Differential Privacy in ML

Differential privacy gives mathematical guarantees that no individual’s data measurably affects the model’s output. The cost is accuracy; the benefit is provable privacy.

What DP guarantees

Differential privacy is a mathematical condition on a training procedure: the inclusion or exclusion of any single individual’s data must change the model’s output distribution by at most a small factor. Formally: e^epsilon for some chosen epsilon.

The implication: an attacker observing the trained model can’t determine, with high confidence, whether a specific person’s data was in training.

The epsilon parameter

• epsilon < 1: strong privacy. Significant accuracy cost.
• epsilon = 1-3: moderate. Common in research deployments.
• epsilon = 8-10+: weak. Often the only level achievable in production. Some critics consider this barely meaningful privacy.
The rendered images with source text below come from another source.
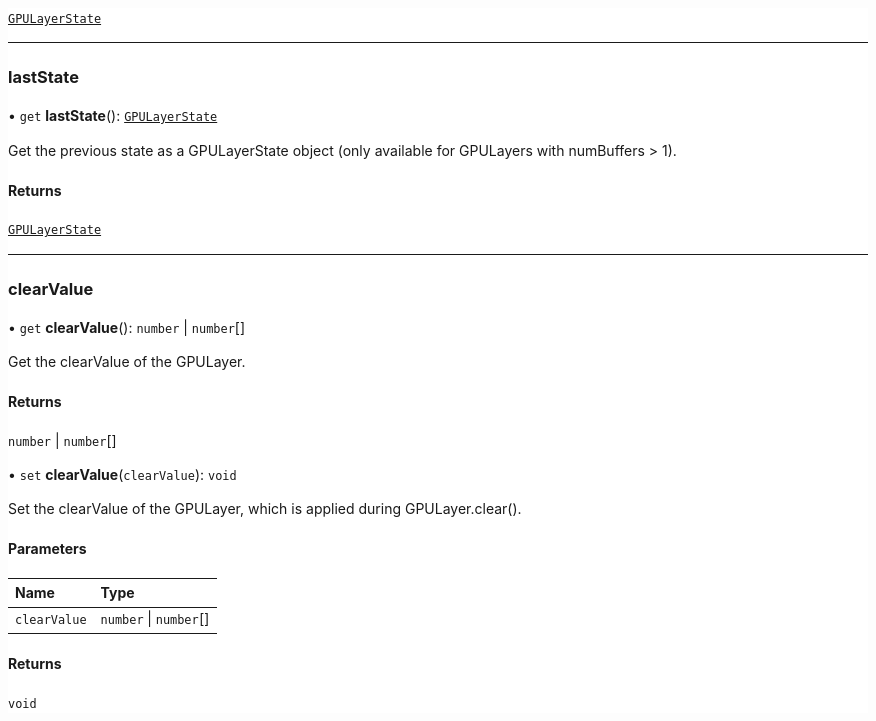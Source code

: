 [`GPULayerState`](../README.md#gpulayerstate)

___

### lastState

• `get` **lastState**(): [`GPULayerState`](../README.md#gpulayerstate)

Get the previous state as a GPULayerState object (only available for GPULayers with numBuffers > 1).

#### Returns

[`GPULayerState`](../README.md#gpulayerstate)

___

### clearValue

• `get` **clearValue**(): `number` \| `number`[]

Get the clearValue of the GPULayer.

#### Returns

`number` \| `number`[]

• `set` **clearValue**(`clearValue`): `void`

Set the clearValue of the GPULayer, which is applied during GPULayer.clear().

#### Parameters

| Name | Type |
| :------ | :------ |
| `clearValue` | `number` \| `number`[] |

#### Returns

`void`

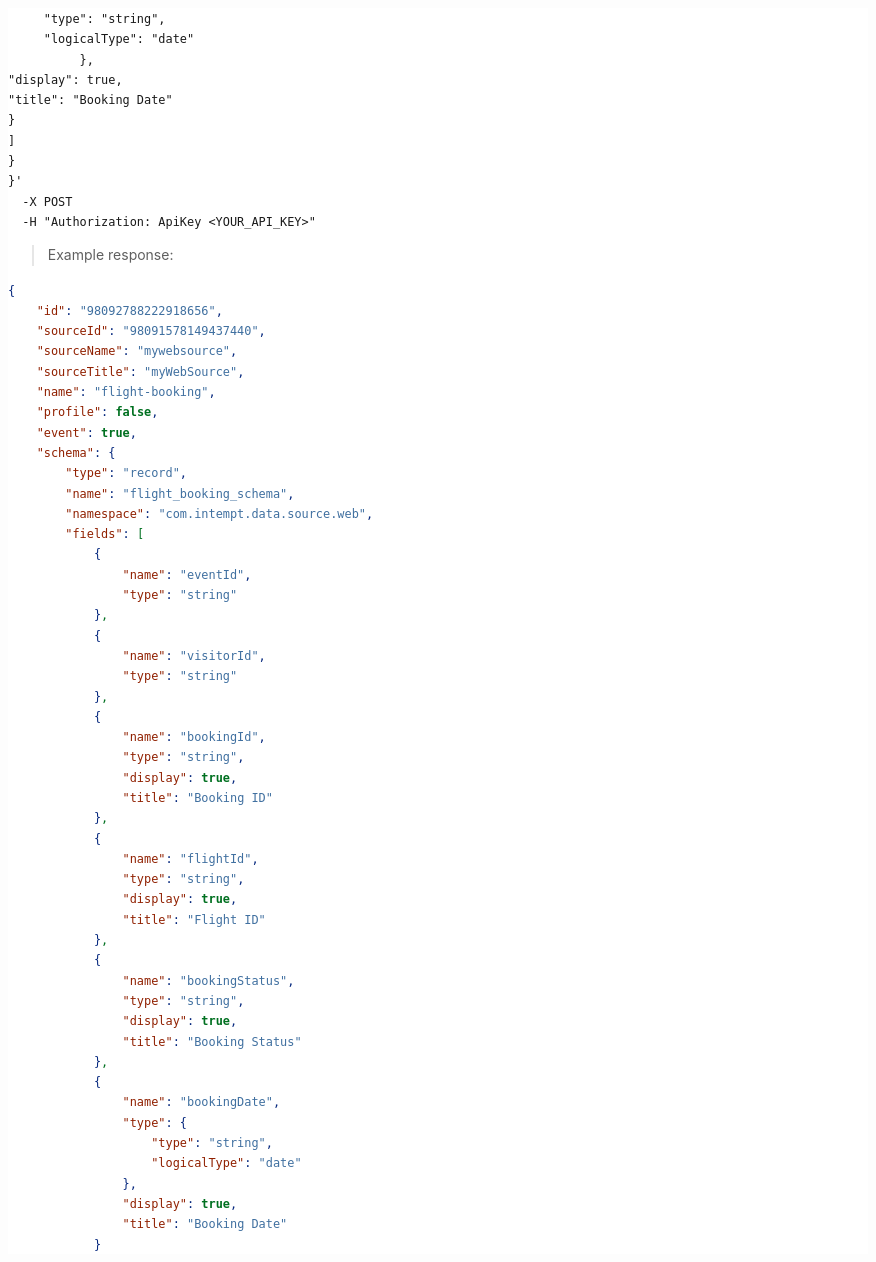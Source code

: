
 ```shell
     "type": "string",
     "logicalType": "date"
          },
"display": true,
"title": "Booking Date"
}
]
}
}'
  -X POST
  -H "Authorization: ApiKey <YOUR_API_KEY>"
```

> Example response:

```json
{
    "id": "98092788222918656",
    "sourceId": "98091578149437440",
    "sourceName": "mywebsource",
    "sourceTitle": "myWebSource",
    "name": "flight-booking",
    "profile": false,
    "event": true,
    "schema": {
        "type": "record",
        "name": "flight_booking_schema",
        "namespace": "com.intempt.data.source.web",
        "fields": [
            {
                "name": "eventId",
                "type": "string"
            },
            {
                "name": "visitorId",
                "type": "string"
            },
            {
                "name": "bookingId",
                "type": "string",
                "display": true,
                "title": "Booking ID"
            },
            {
                "name": "flightId",
                "type": "string",
                "display": true,
                "title": "Flight ID"
            },
            {
                "name": "bookingStatus",
                "type": "string",
                "display": true,
                "title": "Booking Status"
            },
            {
                "name": "bookingDate",
                "type": {
                    "type": "string",
                    "logicalType": "date"
                },
                "display": true,
                "title": "Booking Date"
            }
```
Epsilon is a budget consumed across queries; it doesn’t reset.

How DP-SGD works

The standard implementation:

1. Compute per-example gradients (not the average over a batch).
2. Clip each gradient to a fixed L2 norm.
3. Add Gaussian noise calibrated to the clipping norm and target epsilon.
4. Aggregate (sum) the clipped, noised gradients.
5. Step.

The noise is what prevents any single example from dominating the gradient signal.

Accuracy cost

Empirical pattern: at epsilon = 8 with millions of training examples, modern DP-SGD reaches within 5-10% of non-private accuracy. At epsilon = 1, the gap can be 20-30%. Smaller datasets pay more.

Real uses

Apple keyboard prediction, Google location data, US Census Bureau, several healthcare consortia. The combination of regulatory pressure and improved DP-SGD techniques is making DP increasingly standard for sensitive-data ML.